White House cites defect in Mueller report
WASHINGTON — White House lawyer Emmet Flood accused Robert Mueller of failing to follow the regulations creating his post and said the special counsel’s report has an “extraordinary legal defect,” in a letter sent to Attorney General William Barr the day after the document’s public release.
In the newly disclosed letter dated April 19, Flood scoffed at Mueller’s work as “part ‘truth commission’ report and part law school exam paper.” He accused the special counsel of writing it with the intent of providing Congress with a “road map” to take action against the president on obstruction of justice, which Flood called an improper use of Mueller’s position.
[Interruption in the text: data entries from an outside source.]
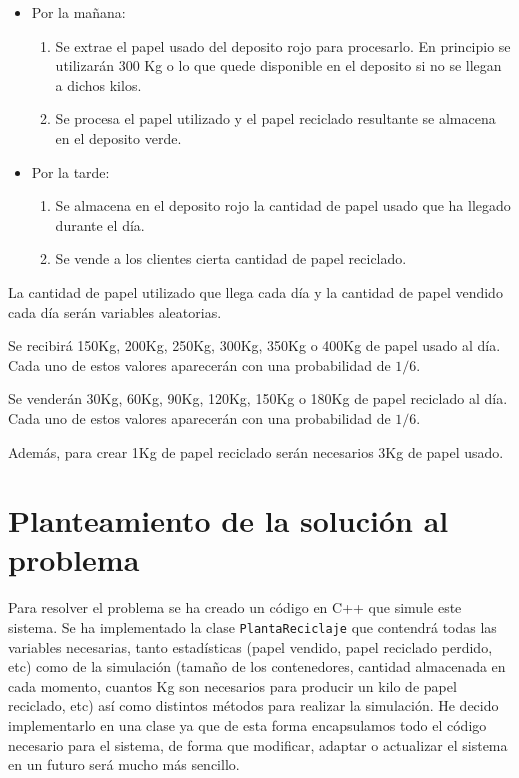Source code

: \documentclass[12pt, spanish]{article}
\begin{document}
\begin{itemize}
	\item Por la mañana:
		\begin{enumerate}
			\item Se extrae el papel usado del deposito rojo para procesarlo. En principio se utilizarán 300 Kg o lo que quede disponible en el deposito si no se llegan a dichos kilos.
			\item Se procesa el papel utilizado y el papel reciclado resultante se almacena en el deposito verde.
		\end{enumerate}

	\item Por la tarde:
		\begin{enumerate}
			\item Se almacena en el deposito rojo la cantidad de papel usado que ha llegado durante el día.
			\item Se vende a los clientes cierta cantidad de papel reciclado.
		\end{enumerate}
\end{itemize}

La cantidad de papel utilizado que llega cada día y la cantidad de papel vendido cada día serán variables aleatorias.

Se recibirá 150Kg, 200Kg, 250Kg, 300Kg, 350Kg o 400Kg de papel usado al día. Cada uno de estos valores aparecerán con una probabilidad de $1/6$.

Se venderán 30Kg, 60Kg, 90Kg, 120Kg, 150Kg o 180Kg de papel reciclado al día. Cada uno de estos valores aparecerán con una probabilidad de $1/6$.

Además, para crear 1Kg de papel reciclado serán necesarios 3Kg de papel usado.

\section{Planteamiento de la solución al problema}

Para resolver el problema se ha creado un código en C++ que simule este sistema. Se ha implementado la clase \texttt{PlantaReciclaje} que contendrá todas las variables necesarias, tanto estadísticas (papel vendido, papel reciclado perdido, etc) como de la simulación (tamaño de los contenedores, cantidad almacenada en cada momento, cuantos Kg son necesarios para producir un kilo de papel reciclado, etc) así como distintos métodos para realizar la simulación. He decido implementarlo en una clase ya que de esta forma encapsulamos todo el código necesario para el sistema, de forma que modificar, adaptar o actualizar el sistema en un futuro será mucho más sencillo.
\end{document}
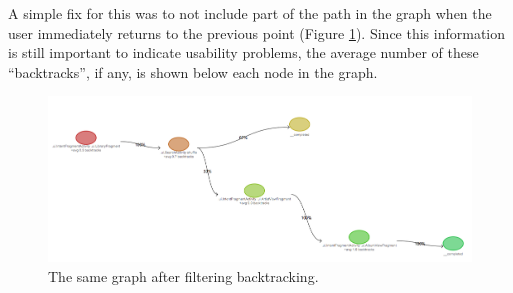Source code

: A simple fix for this was to not include part of the path in the graph when the user immediately returns
to the previous point (Figure \ref{fig:task-navigation-mess-fixed}). Since this information is still important to indicate usability problems, the average number of these ``backtracks'', if any, is shown below each node in the graph.

\begin{figure}
 \centering
 \includegraphics[width=\textwidth]{images/fixed-graph}
 \caption{The same graph after filtering backtracking.}
 \label{fig:task-navigation-mess-fixed}
\end{figure}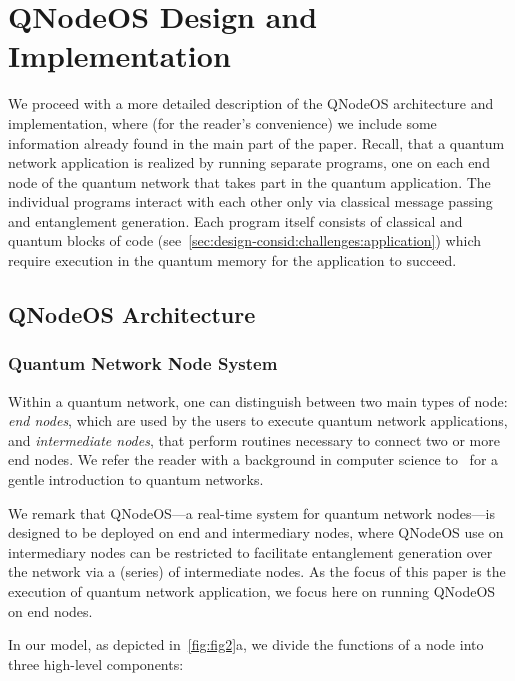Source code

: \section{QNodeOS Design and Implementation}
\label{sec:design}

We proceed with a more detailed description of the \ac{QNodeOS} architecture and implementation, where (for the reader's convenience) we include some information already found in the main part of the paper. Recall, that a quantum network application is realized by running separate programs, one on each end node of the quantum network that takes part in the quantum application. The individual programs interact with each other only via classical message passing and entanglement generation. Each program itself consists of classical and quantum blocks of code (see~\cref{sec:design-consid:challenges:application}) which require execution in the quantum memory for the application to succeed.

\subsection{QNodeOS Architecture}
\label{sec:appendix-arch}

\subsubsection{Quantum Network Node System}
\label{sec:appendix-arch-node_system}

Within a quantum network, one can distinguish between two main types of node: \emph{end nodes}, which are used by the users to execute quantum network applications, and \emph{intermediate nodes}, that perform routines necessary to connect two or more end nodes. We refer the reader with a background in computer science to~\cite{vanMeter_book} for a gentle introduction to quantum networks. 

We remark that \ac{QNodeOS}---a real-time system for quantum network nodes---is designed to be deployed on end and intermediary nodes, where \ac{QNodeOS} use on intermediary nodes can be restricted to facilitate entanglement generation over the network via a (series) of intermediate nodes. As the focus of this paper is the execution of quantum network application, we focus here on running \ac{QNodeOS} on end nodes.

In our model, as depicted in~\cref{fig:fig2}a, we divide the functions of a node into three high-level components:

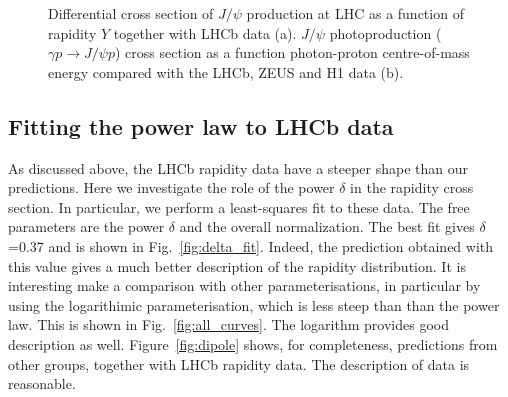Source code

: \documentclass[12pt]{article}
\begin{document}
\begin{figure}[!h]
  \centering
  \caption{Differential cross section of $J/\psi$ production at LHC as a function of rapidity $Y$ together with LHCb data (a). $J/\psi$ photoproduction ($\gamma p \to J/\psi p$) cross section as a function photon-proton centre-of-mass energy compared
           with the LHCb, ZEUS and H1 data (b).}
\end{figure}

\subsection{Fitting the power law to LHCb data}

As discussed above, the LHCb rapidity data have a steeper shape than our predictions.
Here we investigate the role of the power $\delta$ in the rapidity cross section.
In particular, we perform a least-squares fit to these data.
The free parameters are the power $\delta$ and the overall normalization.
The best fit gives $\delta$=0.37 and is shown in Fig.~\ref{fig:delta_fit}.
Indeed, the prediction  obtained with this value gives a much better description of the rapidity distribution.
It is interesting make a comparison with other parameterisations, in particular by using the
logarithimic parameterisation, which is less steep than than the power law.
This is shown  in Fig.~\ref{fig:all_curves}. The logarithm provides good description as well.
Figure~\ref{fig:dipole} shows, for completeness, predictions from other groups, together with LHCb rapidity data.
The description of data is reasonable.
\end{document}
President Trump has boasted that Mueller’s report amounted to “total EXONERATION” from the investigations into his campaign’s ties to Russian election interference and whether Trump obstructed justice. But Flood’s letter betrayed a less enthusiastic appraisal than the president’s tweets and the assessments offered by Barr in public summaries and Senate testimony.
Mueller said he couldn’t make a finding on obstruction because Justice Department regulations don’t allow indicting a sitting president. But he laid out more than a dozen instances that he said could have amounted to obstruction. Flood said that wasn’t Mueller’s job and that his office failed to act as a prosecutor, whose job is simply to determine whether to bring charges in the belief that a crime can be proven beyond a reasonable doubt.
Flood wrote that Trump wants it known that his decision to allow the release of material in Mueller’s report concerning his time in office doesn’t mean he’s waiving his right to assert privilege in the future for other material.